Llegada la hora de la república se reafirma como tal bajo José Antonio Páez. Revierte las proscripciones y exclusiones de los decretos de Guerra a Muerte y el 13 de junio de 1831, el Senado y la Cámara de Representantes promueven la inmigración de los naturales de las islas Canarias a quienes se les otorgan cartas de naturaleza y asignan en propiedad tierra para el trabajo.
Destruida como se encuentra la república que fuese Venezuela, rotos su andamiaje y texturas de nación los venezolanos arriesgamos vagar al desnudo por caminos extraños y perder nuestra inacabada concreción moral histórica, siempre huidiza y de presente, si obviamos a Ulises y a Ítaca como el ancla memoriosa que lo salva.
El tránsito puede sernos corto o largo y hasta la vuelta. El acompañamiento recíproco a la luz de las pérdidas sufridas y que nos son comunes, más allá de un tricolor patrio que es símbolo y el escuchar de los corazones lacerados por la arritmia de las emociones al momento de partir o esperar por el regreso, puede servirnos de estrella polar.
El discurso prepotente que no deja ejemplaridad, como el repetir que en Caracas se adoptan las Convenciones de Asilo Diplomático y Territorial, o el afirmar que compartimos lo nuestro con quienes viven sus iguales oscuranas dictatoriales en América Latina, revela mezquindad.
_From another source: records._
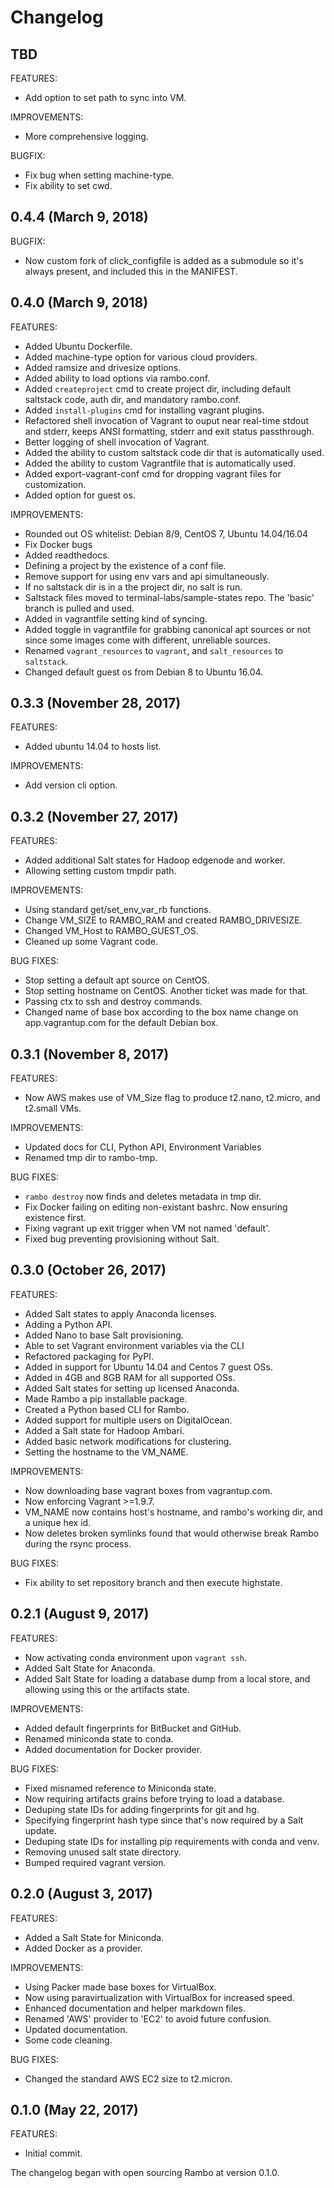 # Changelog

## TBD

FEATURES:

- Add option to set path to sync into VM.

IMPROVEMENTS:

- More comprehensive logging.

BUGFIX:

- Fix bug when setting machine-type.
- Fix ability to set cwd.

## 0.4.4 (March 9, 2018)

BUGFIX:

- Now custom fork of click_configfile is added as a submodule so it's always present, and included this in the MANIFEST.

## 0.4.0 (March 9, 2018)

FEATURES:

- Added Ubuntu Dockerfile.
- Added machine-type option for various cloud providers.
- Added ramsize and drivesize options.
- Added ability to load options via rambo.conf.
- Added `createproject` cmd to create project dir, including default
  saltstack code, auth dir, and mandatory rambo.conf.
- Added `install-plugins` cmd for installing vagrant plugins.
- Refactored shell invocation of Vagrant to ouput near real-time stdout
  and stderr, keeps ANSI formatting, stderr and exit status passthrough.
- Better logging of shell invocation of Vagrant.
- Added the ability to custom saltstack code dir that is automatically used.
- Added the ability to custom Vagrantfile that is automatically used.
- Added export-vagrant-conf cmd for dropping vagrant files for customization.
- Added option for guest os.

IMPROVEMENTS:

- Rounded out OS whitelist: Debian 8/9, CentOS 7, Ubuntu 14.04/16.04
- Fix Docker bugs
- Added readthedocs.
- Defining a project by the existence of a conf file.
- Remove support for using env vars and api simultaneously.
- If no saltstack dir is in a the project dir, no salt is run.
- Saltstack files moved to terminal-labs/sample-states repo.
  The 'basic' branch is pulled and used.
- Added in vagrantfile setting kind of syncing.
- Added toggle in vagrantfile for grabbing canonical apt sources or not
  since some images come with different, unreliable sources.
- Renamed `vagrant_resources` to `vagrant`, and `salt_resources` to `saltstack`.
- Changed default guest os from Debian 8 to Ubuntu 16.04.

## 0.3.3 (November 28, 2017)

FEATURES:

- Added ubuntu 14.04 to hosts list.

IMPROVEMENTS:

- Add version cli option.

## 0.3.2 (November 27, 2017)

FEATURES:

- Added additional Salt states for Hadoop edgenode and worker.
- Allowing setting custom tmpdir path.

IMPROVEMENTS:

- Using standard get/set_env_var_rb functions.
- Change VM_SIZE to RAMBO_RAM and created RAMBO_DRIVESIZE.
- Changed VM_Host to RAMBO_GUEST_OS.
- Cleaned up some Vagrant code.

BUG FIXES:

- Stop setting a default apt source on CentOS.
- Stop setting hostname on CentOS. Another ticket was made for that.
- Passing ctx to ssh and destroy commands.
- Changed name of base box according to the box name change on
  app.vagrantup.com for the default Debian box.

## 0.3.1 (November 8, 2017)

FEATURES:

- Now AWS makes use of VM_Size flag to produce t2.nano, t2.micro, and t2.small VMs.

IMPROVEMENTS:

- Updated docs for CLI, Python API, Environment Variables
- Renamed tmp dir to rambo-tmp.

BUG FIXES:

- `rambo destroy` now finds and deletes metadata in tmp dir.
- Fix Docker failing on editing non-existant bashrc. Now ensuring existence first.
- Fixing vagrant up exit trigger when VM not named 'default'.
- Fixed bug preventing provisioning without Salt.

## 0.3.0 (October 26, 2017)

FEATURES:

- Added Salt states to apply Anaconda licenses.
- Adding a Python API.
- Added Nano to base Salt provisioning.
- Able to set Vagrant environment variables via the CLI
- Refactored packaging for PyPI.
- Added in support for Ubuntu 14.04 and Centos 7 guest OSs.
- Added in 4GB and 8GB RAM for all supported OSs.
- Added Salt states for setting up licensed Anaconda.
- Made Rambo a pip installable package.
- Created a Python based CLI for Rambo.
- Added support for multiple users on DigitalOcean.
- Added a Salt state for Hadoop Ambari.
- Added basic network modifications for clustering.
- Setting the hostname to the VM_NAME.

IMPROVEMENTS:

- Now downloading base vagrant boxes from vagrantup.com.
- Now enforcing Vagrant >=1.9.7.
- VM_NAME now contains host's hostname, and rambo's working dir, and a unique hex id.
- Now deletes broken symlinks found that would otherwise break Rambo
  during the rsync process.

BUG FIXES:

- Fix ability to set repository branch and then execute highstate.

## 0.2.1 (August 9, 2017)

FEATURES:

- Now activating conda environment upon `vagrant ssh`.
- Added Salt State for Anaconda.
- Added Salt State for loading a database dump from a local store, and
  allowing using this or the artifacts state.

IMPROVEMENTS:

- Added default fingerprints for BitBucket and GitHub.
- Renamed miniconda state to conda.
- Added documentation for Docker provider.

BUG FIXES:

- Fixed misnamed reference to Miniconda state.
- Now requiring artifacts grains before trying to load a database.
- Deduping state IDs for adding fingerprints for git and hg.
- Specifying fingerprint hash type since that's now required by a Salt update.
- Deduping state IDs for installing pip requirements with conda and venv.
- Removing unused salt state directory.
- Bumped required vagrant version.

## 0.2.0 (August 3, 2017)

FEATURES:

- Added a Salt State for Miniconda.
- Added Docker as a provider.

IMPROVEMENTS:

- Using Packer made base boxes for VirtualBox.
- Now using paravirtualization with VirtualBox for increased speed.
- Enhanced documentation and helper markdown files.
- Renamed 'AWS' provider to 'EC2' to avoid future confusion.
- Updated documentation.
- Some code cleaning.

BUG FIXES:

- Changed the standard AWS EC2 size to t2.micron.

## 0.1.0 (May 22, 2017)

FEATURES:

- Initial commit.

The changelog began with open sourcing Rambo at version 0.1.0.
Es la negación de nuestra predicada generosidad.
Es más aleccionador saber fuimos parte de aquellos discursos desembozados y altisonantes, patrioteros, que condenaban la Matricula General de Extranjeros dispuesta por el gobierno de Luis Herrera o la firma por Carlos Andrés Pérez de un decreto de regularización de indocumentados que les devolvía la dignidad e identidad perdidas.
Don Andrés Bello, orgullo de nuestras letras y emblema de nuestra diáspora pionera, que debe irse a Chile y separarse de su Venezuela, escribe que ella alcanza su regeneración civil y consistencia política a fines del siglo XVII, dado el feliz “malogramiento de las minas”. Quizás sea este, de cara al derrumbe de nuestro mito de nación petrolera, el signo auspicioso que vuelve por sus fueros.